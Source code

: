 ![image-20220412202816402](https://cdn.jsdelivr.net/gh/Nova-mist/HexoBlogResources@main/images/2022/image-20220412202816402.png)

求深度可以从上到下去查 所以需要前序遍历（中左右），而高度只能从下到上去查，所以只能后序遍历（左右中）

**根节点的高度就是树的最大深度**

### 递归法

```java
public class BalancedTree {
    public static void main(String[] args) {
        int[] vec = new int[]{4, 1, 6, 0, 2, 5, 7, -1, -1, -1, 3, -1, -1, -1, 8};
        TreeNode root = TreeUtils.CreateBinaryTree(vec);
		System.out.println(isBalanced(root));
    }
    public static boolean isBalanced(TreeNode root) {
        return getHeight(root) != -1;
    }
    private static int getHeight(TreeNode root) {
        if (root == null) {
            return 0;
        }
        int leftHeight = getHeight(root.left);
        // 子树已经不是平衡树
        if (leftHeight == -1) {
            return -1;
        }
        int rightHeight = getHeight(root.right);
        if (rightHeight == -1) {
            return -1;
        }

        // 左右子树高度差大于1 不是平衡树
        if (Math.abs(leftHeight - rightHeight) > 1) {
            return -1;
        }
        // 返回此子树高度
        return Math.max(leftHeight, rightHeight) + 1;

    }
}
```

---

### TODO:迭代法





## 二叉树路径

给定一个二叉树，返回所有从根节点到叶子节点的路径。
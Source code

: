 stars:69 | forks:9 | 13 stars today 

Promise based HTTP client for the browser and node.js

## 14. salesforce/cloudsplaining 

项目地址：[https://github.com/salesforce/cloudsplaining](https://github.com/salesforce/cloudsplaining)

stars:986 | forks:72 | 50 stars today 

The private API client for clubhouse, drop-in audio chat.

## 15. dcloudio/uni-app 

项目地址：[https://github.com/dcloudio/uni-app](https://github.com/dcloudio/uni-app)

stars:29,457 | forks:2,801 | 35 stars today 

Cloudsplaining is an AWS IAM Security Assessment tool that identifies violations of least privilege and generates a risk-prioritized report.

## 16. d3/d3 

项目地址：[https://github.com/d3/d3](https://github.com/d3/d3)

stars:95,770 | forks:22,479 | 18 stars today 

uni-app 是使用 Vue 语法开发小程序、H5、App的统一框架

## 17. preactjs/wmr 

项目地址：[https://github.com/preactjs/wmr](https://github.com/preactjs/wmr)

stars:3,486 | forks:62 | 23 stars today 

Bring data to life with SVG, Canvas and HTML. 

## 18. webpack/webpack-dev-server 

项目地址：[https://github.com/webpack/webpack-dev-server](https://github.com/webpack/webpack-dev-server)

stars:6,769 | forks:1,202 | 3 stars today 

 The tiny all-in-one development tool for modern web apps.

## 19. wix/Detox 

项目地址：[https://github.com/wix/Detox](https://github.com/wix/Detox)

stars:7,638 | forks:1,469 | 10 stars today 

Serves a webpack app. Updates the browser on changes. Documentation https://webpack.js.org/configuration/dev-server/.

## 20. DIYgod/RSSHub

How to complete this task: Scan the entries above for the word "isBalanced". Report the lines that hold it.

Answer section:
		System.out.println(isBalanced(root));
    public static boolean isBalanced(TreeNode root) {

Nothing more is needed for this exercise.